Dates and Venue, January 31,February 1, 2 at 7.30; February 3 at 2 pm | Chan Centre for the Performing Arts, UBC
Conductor Neil Varon Director Nancy Hermiston Lighting designer Jeremy Baxter Set Designer Nancy Hermiston, Grant Windsor Stage ManagerJacqueline Wax
UBC Opera Ensemble, Vancouver Opera Orchestra
In German with English surtitles
Reviewer Elizabeth Paterson
An austere scene composed simply of several classical pillars and three lengths of cloth draped from the Chan’s high-ceilinged acoustic canopy made a perfect opening for the Overture to Mozart’s Die Zauberflote with its slow introduction and solemn chords. As the musical themes developed, light flooded the drapery, until finally we are in a forest and a desperate prince hurtles onto the stage, soon pursued by an enchanting, ferocious dragon. In quick succession the unconscious prince is rescued by the Three Ladies, and found by Papageno the bird catcher. All are gorgeously clothed, the Prince in a golden tunic, the ladies in richly coloured exotic dresses and Papageno in a feathery incarnation of Austrian peasant dress with bird-like scarlet legs. Not just vivid in themselves, the contrast of dramatically playful costuming and restrained set reflects the contrasts of the opera itself which is chock full of light-hearted and comic themes combined with dark plots and a serious journey towards wisdom.

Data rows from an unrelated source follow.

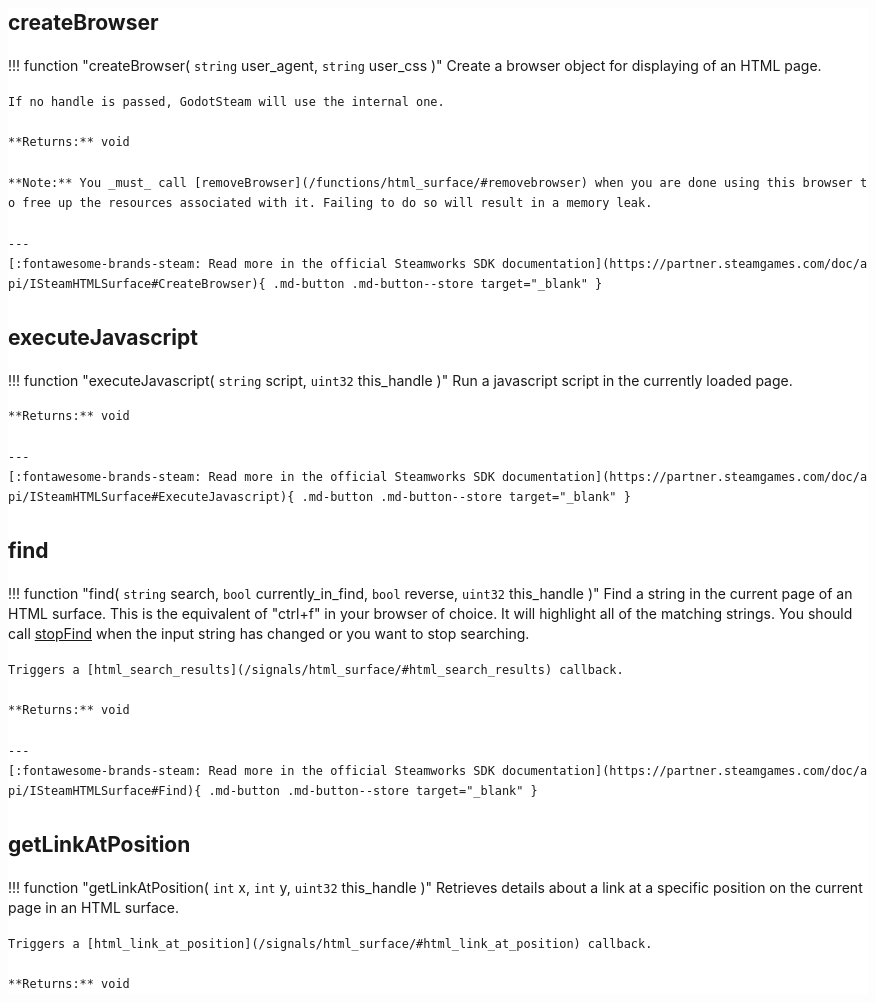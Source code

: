 ## createBrowser

!!! function "createBrowser( ```string``` user_agent, ```string``` user_css )"
	Create a browser object for displaying of an HTML page.

	If no handle is passed, GodotSteam will use the internal one.

	**Returns:** void

	**Note:** You _must_ call [removeBrowser](/functions/html_surface/#removebrowser) when you are done using this browser to free up the resources associated with it. Failing to do so will result in a memory leak.

    ---
    [:fontawesome-brands-steam: Read more in the official Steamworks SDK documentation](https://partner.steamgames.com/doc/api/ISteamHTMLSurface#CreateBrowser){ .md-button .md-button--store target="_blank" }

## executeJavascript

!!! function "executeJavascript( ```string``` script, ```uint32``` this_handle )"
	Run a javascript script in the currently loaded page.

	**Returns:** void

    ---
    [:fontawesome-brands-steam: Read more in the official Steamworks SDK documentation](https://partner.steamgames.com/doc/api/ISteamHTMLSurface#ExecuteJavascript){ .md-button .md-button--store target="_blank" }

## find

!!! function "find( ```string``` search, ```bool``` currently_in_find, ```bool``` reverse, ```uint32``` this_handle )"
	Find a string in the current page of an HTML surface. This is the equivalent of "ctrl+f" in your browser of choice. It will highlight all of the matching strings. You should call [stopFind](/functions/html_surface/#stopfind) when the input string has changed or you want to stop searching.

	Triggers a [html_search_results](/signals/html_surface/#html_search_results) callback.

	**Returns:** void

    ---
    [:fontawesome-brands-steam: Read more in the official Steamworks SDK documentation](https://partner.steamgames.com/doc/api/ISteamHTMLSurface#Find){ .md-button .md-button--store target="_blank" }

## getLinkAtPosition

!!! function "getLinkAtPosition( ```int``` x, ```int``` y, ```uint32``` this_handle )"
	Retrieves details about a link at a specific position on the current page in an HTML surface.

	Triggers a [html_link_at_position](/signals/html_surface/#html_link_at_position) callback.

	**Returns:** void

Director Nancy Hermiston’s work with an enormous cast was exceptional. As usual, she has selected 2 casts to give opportunity for as many students as possible, and she has found inventive things for the chorus to do when not singing. They appear as Bird Ladies gambolling around Papageno, Monostatos' henchmen, and with the children, whom she has also added. The children are enchanting as the animals entranced by Tamino’s magic flute and as the offspring of Papageno and Papagena.
But it is the principals who stand out. Ian McCloy’s Tamino grew from frightened young man to resolute initiate and Sodam Lee, a vulnerable and confused Pamina, blossomed into a bravely loving young woman. Both sang beautifully, colouring and shaping their lines with technical skill.
Brian DeLong’s Papageno was a delight. He bounded through the music as captivatingly as he leapt about the stage, always in the moment whether in sorrow or delight. He clearly met his match in Papagena (Thera Barclay), full of character and spot on in timing and delivery..
Monostatos (Kurt Haunsperger) is classic stage villain, wicked but comical. Haunsperger delivered in full without overplaying the comical and with vocal richness. (Haunsperger also wrote the excellent surtitles). Matthew McClellan(Speaker) in contrast was the epitome of kindness and seriousness. The three Spirits (TessaWaddell, Kate Fraser, Carleigh Ross) and the three Ladies (D'Arcy Blunston, Jillian Clow, Yeeun Lee) revelled in their roles. The Spirits, dressed in elegant court uniform, were unfailingly warm and engaged with the other characters while the three Ladies thoroughly enjoyed being self-centred and flirtatious. Clear, brittle singing by the Ladies, generous, more subtly ornamented lines by the Spirits created a fine balance. Sarastro (John Constable) has the opera’s lowest of low notes and the Queen of the Night (Elizabeth Harris) the stratospherically highest. On opening night Constable had a few wobbles, but he hit the bass notes with aplomb. Elizabeth Harris’s sparkling coloratura was flawless, fast and precise in the leaps and ringing with clarity.
While there are short parts, there are no minor characters. Each is an important part of the story and Mozart has written distinctive music for each, including the two Armed Guards and the two Priests. Strong voices from Ian Cleary and Matthew Kim were nicely paired as were Jackson Allen and Hossein Abrishamkar.
A very strong chorus brought dignity and weight to the ceremonial scenes and the Vancouver Opera Orchestra under the clearly popular conductor Neil Varon, steadily encouraged and supported the cast.
Special mention to the collaboration of Lighting Designer Jeremy Baxter and set designers Nancy Hermistor and Grant Windsor for the simple, imaginative set.